There are a couple of algorithms for doing this. One algorithm is to treat the check matrix as the adjacency matirx of a Markov random field and use belief propagation. A much simpler algorithm which also works really well is what's called in the literature "the bit-flip algorithm" which is basically binary coordinate descent. You just go through the block and for each bit evaluate the objective function with the bit set to 1 and with it set to 0 and choose the value that has the better score, and continue until all the constraints are satisfied.

Using LDPC codes with a neural network

This is all fine and good for error correction but we're trying to compression. How do we apply this to our neural autoencoder?

The autoencoder is a Mixture Density Netowrk, so the output of the autoencoder is a probility distribution (specifically a gaussian mixture model). What's encoded in the file is the autoencoder emebdding vector plus the check bits for the error correcting code.

We run our LDPC decoder, but instead of having the probability distribution be the bits we recieved from an information channel, it's the probability distribution that we were given by this neural network decoder. We do the optimization to find the maximum likelihood solution that satisfies our parity check bits and that gives us our output block.

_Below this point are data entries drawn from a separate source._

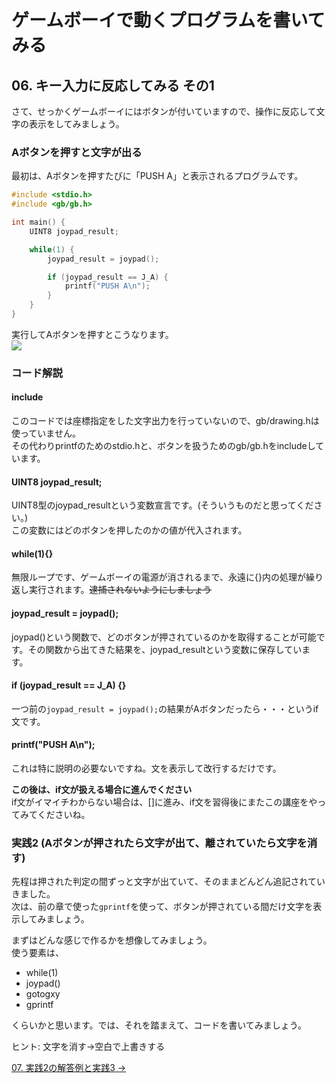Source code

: # ゲームボーイで動くプログラムを書いてみる

## 06. キー入力に反応してみる その1

さて、せっかくゲームボーイにはボタンが付いていますので、操作に反応して文字の表示をしてみましょう。


### Aボタンを押すと文字が出る
最初は、Aボタンを押すたびに「PUSH A」と表示されるプログラムです。

```c
#include <stdio.h>
#include <gb/gb.h>

int main() {
    UINT8 joypad_result;

    while(1) {
        joypad_result = joypad();

        if (joypad_result == J_A) {
            printf("PUSH A\n");
        }
    }
}
```

実行してAボタンを押すとこうなります。  
![](https://i.imgur.com/axSlaDU.png)

### コード解説
#### include
このコードでは座標指定をした文字出力を行っていないので、gb/drawing.hは使っていません。  
その代わりprintfのためのstdio.hと、ボタンを扱うためのgb/gb.hをincludeしています。

#### UINT8 joypad_result;
UINT8型のjoypad_resultという変数宣言です。(そういうものだと思ってください。)  
この変数にはどのボタンを押したのかの値が代入されます。

#### while(1){}
無限ループです、ゲームボーイの電源が消されるまで、永遠に{}内の処理が繰り返し実行されます。~~逮捕されないようにしましょう~~

#### joypad_result = joypad();
joypad()という関数で、どのボタンが押されているのかを取得することが可能です。その関数から出てきた結果を、joypad_resultという変数に保存しています。

#### if (joypad_result == J_A) {}
一つ前の`joypad_result = joypad();`の結果がAボタンだったら・・・というif文です。

#### printf("PUSH A\n");
これは特に説明の必要ないですね。文を表示して改行するだけです。


**この後は、if文が扱える場合に進んでください**  
if文がイマイチわからない場合は、[]に進み、if文を習得後にまたこの講座をやってみてくださいね。

### 実践2 (Aボタンが押されたら文字が出て、離されていたら文字を消す)

先程は押された判定の間ずっと文字が出ていて、そのままどんどん追記されていきました。  
次は、前の章で使った`gprintf`を使って、ボタンが押されている間だけ文字を表示してみましょう。

まずはどんな感じで作るかを想像してみましょう。  
使う要素は、

- while(1)
- joypad()
- gotogxy
- gprintf

くらいかと思います。では、それを踏まえて、コードを書いてみましょう。

ヒント: 文字を消す→空白で上書きする

[07. 実践2の解答例と実践3 ->](07.md)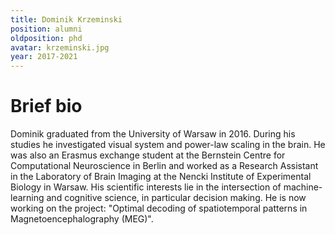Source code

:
 ```yaml
---
title: Dominik Krzeminski
position: alumni
oldposition: phd
avatar: krzeminski.jpg
year: 2017-2021
---
```


# Brief bio
Dominik graduated from the University of Warsaw in 2016. During his studies he investigated visual system and power-law scaling in the brain. He was also an Erasmus exchange student at the Bernstein Centre for Computational Neuroscience in Berlin and worked as a Research Assistant in the Laboratory of Brain Imaging at the Nencki Institute of Experimental Biology in Warsaw. His scientific interests lie in the intersection of machine-learning and cognitive science, in particular decision making. He is now working on the project: "Optimal decoding of spatiotemporal patterns in Magnetoencephalography (MEG)".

The structure of the neural network

The front-end of the nework is very LLM-like: byte pair encoding followed by word2vec/GLoVE style token embedding. Specifically for the embedding we take the token-token co-occurrence matrix and embed the rows of the matrix with an MLP autoencoder and use the embedding vectors of the autoencoder as our token embeddings. Then we take a block of embedding vectors (block size = 4096 bits or 256 16-bit tokens) and run that through a convolutional autoencoder and the output of the decoder is the parameters of a gaussian mixture model. The CNN autoencoder is trained with the loss from the mixture density network paper (which is basically just maximum likelihood).

In the file we store the decoder wights and for each block we store the embedding vector and the check bits. We're 8-bit quantizing all of the floating point values in the file (which includes both the network weights and the embedding vectors). The quantization is done squeezenet-style usind 1D k-means where k = 256. The whole thing is then wrapped in an additional layer of zstd compression.

Decoding is:

  • decompress with zstd
  • load the network weights
  • for each block
    • run the embedding vector through the network to get the mixture distribution
    • run the bit-flip algorithm (though our coordinates here are actually tokens and not bits so instead of flipping a bit we're searching over the 2^16 possible tokens)

The search algorithm for a given coordinate isn't actually minimize hamming_distance(check bits, target check bits) - likelihood(block), it's of the values that have a lower hamming distance than the current one choose the one that has the highest likelihood.

Postamble

I've released parts of this as separate libraries already. The byte-pair encoding implementation is here and the LDPC decoder implementation is here.